Helin'in gözlerinde bir nefret vardı bana karşı. Nedenini anlamıyordum. Askerler genelde savcılardan hoşlanmazlardı ama bunun böyle birşeyle alakası yok gibiydi. Öğrencektim. Helin Çakırcı'yı araştırmak şart olmuştu.
Albay
- Buyrun savcım odama geçelim, derken Helin'le kitlenen gözlerimizi birbirinden ayırdım.
Albay Fırat'ı da çağırırken üçümüz birden Albayın odasına girdik. Fırat'la karşılıklı oturmuştuk. Fırat'ın bakışları biran üzerimde dolanıp albaya döndü.
Albay
- Kusura bakmayın savcım. Yüzbaşı ilgilenecek teğmenle. Öyle değil mi Yüzbaşım? Derken sinirliydi .
Fırat öfkeli olduğu belli olan yüzüyle
- Öyle komutanım, dedi.
- Sorun değil. Genelde takılmam böyle şeylere, dedim.
Albay
- Onu anladık savcım. Evliya sabrı varmış sizde de, derken Fırat'ın bakışları yine üzerimdeydi.
Gülümsedim ve konuyu değiştirmek için
- Aslında buraya operasyon izin belgesiyle gelecektim ama ufak bir pürüz çıktı dedim.
Fırat
- Nasıl bir pürüz savcım? Diye sordu.
- İnci Kadıoğlu'nu öldüren adamlardan birini yakaladık. Arama izniyle evini aradık.
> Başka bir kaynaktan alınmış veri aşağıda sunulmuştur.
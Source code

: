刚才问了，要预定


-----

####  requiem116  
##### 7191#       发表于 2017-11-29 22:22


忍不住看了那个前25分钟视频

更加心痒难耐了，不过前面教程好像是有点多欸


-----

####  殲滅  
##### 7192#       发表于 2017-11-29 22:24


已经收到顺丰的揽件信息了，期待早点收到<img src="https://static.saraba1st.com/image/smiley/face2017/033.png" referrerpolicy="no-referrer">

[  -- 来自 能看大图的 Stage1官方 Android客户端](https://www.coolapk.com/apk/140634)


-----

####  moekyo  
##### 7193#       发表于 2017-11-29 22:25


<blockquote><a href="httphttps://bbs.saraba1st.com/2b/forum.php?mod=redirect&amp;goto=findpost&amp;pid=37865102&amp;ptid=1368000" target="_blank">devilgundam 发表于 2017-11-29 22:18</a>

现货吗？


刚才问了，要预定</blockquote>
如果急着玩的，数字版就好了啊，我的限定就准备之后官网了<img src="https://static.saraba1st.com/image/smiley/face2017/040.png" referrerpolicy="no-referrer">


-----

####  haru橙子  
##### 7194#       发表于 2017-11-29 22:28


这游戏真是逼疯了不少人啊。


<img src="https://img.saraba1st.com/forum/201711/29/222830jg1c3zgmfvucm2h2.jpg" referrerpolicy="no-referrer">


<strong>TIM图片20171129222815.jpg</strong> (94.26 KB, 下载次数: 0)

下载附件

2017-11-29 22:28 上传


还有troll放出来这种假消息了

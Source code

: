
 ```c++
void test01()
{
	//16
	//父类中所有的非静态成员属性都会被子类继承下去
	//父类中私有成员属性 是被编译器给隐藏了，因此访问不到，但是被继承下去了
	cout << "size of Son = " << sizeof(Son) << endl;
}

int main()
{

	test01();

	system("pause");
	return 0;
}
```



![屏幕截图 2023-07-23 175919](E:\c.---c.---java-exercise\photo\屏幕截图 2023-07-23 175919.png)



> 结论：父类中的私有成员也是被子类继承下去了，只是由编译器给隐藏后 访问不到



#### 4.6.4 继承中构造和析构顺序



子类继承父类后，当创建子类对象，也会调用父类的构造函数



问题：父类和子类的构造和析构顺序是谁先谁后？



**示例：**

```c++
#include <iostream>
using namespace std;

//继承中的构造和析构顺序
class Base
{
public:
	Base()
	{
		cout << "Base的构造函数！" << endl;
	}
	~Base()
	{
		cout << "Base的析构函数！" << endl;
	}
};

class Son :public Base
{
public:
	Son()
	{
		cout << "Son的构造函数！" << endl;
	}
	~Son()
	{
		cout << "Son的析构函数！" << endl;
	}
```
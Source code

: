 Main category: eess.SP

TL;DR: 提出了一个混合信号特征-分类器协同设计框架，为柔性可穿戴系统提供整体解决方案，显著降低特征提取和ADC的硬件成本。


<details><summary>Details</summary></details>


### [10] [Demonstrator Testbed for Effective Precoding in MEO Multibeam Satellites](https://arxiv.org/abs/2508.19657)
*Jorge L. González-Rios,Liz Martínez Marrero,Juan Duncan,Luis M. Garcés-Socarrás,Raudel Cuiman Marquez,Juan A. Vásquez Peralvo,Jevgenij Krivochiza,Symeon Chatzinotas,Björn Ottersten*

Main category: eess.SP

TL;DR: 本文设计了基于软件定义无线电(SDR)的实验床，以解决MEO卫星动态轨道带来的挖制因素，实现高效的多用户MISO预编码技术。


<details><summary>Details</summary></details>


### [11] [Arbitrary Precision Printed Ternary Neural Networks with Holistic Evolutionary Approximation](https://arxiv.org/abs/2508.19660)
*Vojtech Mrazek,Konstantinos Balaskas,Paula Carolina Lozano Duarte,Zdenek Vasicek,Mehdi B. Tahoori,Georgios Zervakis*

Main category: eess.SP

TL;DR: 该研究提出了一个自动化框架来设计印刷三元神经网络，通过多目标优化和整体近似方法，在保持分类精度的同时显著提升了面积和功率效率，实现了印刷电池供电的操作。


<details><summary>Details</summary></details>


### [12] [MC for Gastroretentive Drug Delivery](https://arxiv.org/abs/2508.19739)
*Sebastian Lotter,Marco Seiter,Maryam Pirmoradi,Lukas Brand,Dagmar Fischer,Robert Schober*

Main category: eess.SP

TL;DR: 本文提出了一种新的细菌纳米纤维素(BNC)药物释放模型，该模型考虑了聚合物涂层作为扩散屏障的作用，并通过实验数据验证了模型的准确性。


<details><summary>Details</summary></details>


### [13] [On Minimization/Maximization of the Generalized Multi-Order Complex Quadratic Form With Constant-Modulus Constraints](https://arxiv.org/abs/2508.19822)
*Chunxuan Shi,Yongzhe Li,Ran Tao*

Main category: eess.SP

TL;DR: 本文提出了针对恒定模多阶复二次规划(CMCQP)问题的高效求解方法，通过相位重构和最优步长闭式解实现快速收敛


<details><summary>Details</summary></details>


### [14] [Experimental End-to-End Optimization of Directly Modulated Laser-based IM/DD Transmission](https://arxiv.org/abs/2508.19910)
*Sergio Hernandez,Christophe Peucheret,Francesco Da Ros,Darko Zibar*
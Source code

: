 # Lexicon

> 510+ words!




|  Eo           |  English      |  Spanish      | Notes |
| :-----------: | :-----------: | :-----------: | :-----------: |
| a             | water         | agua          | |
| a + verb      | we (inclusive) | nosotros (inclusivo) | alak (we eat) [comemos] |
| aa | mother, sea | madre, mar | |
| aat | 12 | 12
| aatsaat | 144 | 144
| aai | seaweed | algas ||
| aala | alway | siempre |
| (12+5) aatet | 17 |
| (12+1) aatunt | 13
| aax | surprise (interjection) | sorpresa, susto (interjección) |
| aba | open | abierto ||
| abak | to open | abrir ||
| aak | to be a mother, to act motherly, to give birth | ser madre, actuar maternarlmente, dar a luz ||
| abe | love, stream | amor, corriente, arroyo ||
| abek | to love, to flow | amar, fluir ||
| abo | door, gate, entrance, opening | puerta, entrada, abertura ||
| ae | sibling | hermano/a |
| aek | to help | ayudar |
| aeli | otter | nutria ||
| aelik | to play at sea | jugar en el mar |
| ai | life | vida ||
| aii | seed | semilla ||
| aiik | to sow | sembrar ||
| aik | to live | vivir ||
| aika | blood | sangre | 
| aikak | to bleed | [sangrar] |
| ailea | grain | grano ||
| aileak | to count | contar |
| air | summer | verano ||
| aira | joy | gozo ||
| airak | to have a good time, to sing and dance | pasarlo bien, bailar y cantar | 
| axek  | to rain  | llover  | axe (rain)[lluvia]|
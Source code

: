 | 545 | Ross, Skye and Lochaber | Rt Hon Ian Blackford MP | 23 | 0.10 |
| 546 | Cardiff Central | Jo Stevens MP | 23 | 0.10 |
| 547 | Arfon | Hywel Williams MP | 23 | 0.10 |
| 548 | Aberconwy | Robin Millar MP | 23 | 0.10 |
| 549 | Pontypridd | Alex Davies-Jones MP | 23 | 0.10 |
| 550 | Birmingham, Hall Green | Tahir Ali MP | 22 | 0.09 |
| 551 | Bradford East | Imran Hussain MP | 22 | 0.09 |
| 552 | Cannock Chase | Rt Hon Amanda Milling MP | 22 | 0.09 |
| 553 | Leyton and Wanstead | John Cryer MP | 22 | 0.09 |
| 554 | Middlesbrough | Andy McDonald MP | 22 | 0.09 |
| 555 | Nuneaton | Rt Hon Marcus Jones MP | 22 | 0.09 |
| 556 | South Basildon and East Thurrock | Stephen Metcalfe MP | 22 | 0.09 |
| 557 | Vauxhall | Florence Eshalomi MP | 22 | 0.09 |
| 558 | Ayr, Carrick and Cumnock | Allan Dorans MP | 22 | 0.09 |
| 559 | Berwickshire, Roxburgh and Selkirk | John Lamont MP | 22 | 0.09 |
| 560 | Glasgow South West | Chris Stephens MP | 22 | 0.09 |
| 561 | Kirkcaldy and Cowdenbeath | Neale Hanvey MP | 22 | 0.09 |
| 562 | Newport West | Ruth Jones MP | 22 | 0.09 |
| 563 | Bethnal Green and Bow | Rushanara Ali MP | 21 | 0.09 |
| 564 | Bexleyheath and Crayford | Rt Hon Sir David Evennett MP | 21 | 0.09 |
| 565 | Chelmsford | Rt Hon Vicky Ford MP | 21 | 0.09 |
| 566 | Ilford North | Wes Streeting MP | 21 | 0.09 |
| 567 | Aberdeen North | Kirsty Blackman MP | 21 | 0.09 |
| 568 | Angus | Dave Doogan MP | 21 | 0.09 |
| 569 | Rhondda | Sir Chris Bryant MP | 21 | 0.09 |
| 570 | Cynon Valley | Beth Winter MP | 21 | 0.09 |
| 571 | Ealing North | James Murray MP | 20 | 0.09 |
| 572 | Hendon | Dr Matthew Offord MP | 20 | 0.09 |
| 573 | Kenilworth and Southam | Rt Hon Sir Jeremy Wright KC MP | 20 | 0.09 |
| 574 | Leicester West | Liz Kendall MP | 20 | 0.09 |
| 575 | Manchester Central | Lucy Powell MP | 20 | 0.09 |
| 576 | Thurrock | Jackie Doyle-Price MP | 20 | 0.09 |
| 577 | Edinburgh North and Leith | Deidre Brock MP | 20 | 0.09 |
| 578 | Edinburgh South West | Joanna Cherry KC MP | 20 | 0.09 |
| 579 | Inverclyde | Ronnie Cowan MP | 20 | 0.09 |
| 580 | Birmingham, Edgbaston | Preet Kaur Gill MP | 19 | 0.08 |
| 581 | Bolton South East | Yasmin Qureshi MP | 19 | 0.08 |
Evinde bir kasa çıktı. Kasanın içerisinde bazı önemli belgeler var ama kasa şifreli. Şuan şifreyi kırmaya çalışıyoruz.
Albay
- Kızı öldüren kimmiş? Diye sordu.
Derin bir nefes alıp verdim .
- Babası, Cafer Kadıoğlu. Terörle bağlantısı var adamın ama konuşmuyor.
- Peki ne olacak?
- Mahkemeye çıkacak. Büyük ihtimalle müebbet yer. Şahidimiz var zaten.
Fırat
- Yani konuşmaması birşeyi değiştirmez, dedi gözlerinde bana karşı hayran bir ifade vardı.
Başımı sallayıp
- Aynen öyle Yüzbaşım, dedim.
Albay
- İki günde baya yol kat etmişsiniz savcım, dedi gülümseyerek.
Bende hafifçe tebessüm edip
- Merak etmeyin birkaç güne iadei ziyaret yaparız, dedim.
Albay ve Fırat gururla bana bakarken birkaç birşey daha konuşup adliyeye gitmek üzere askeriyeden ayrıldım.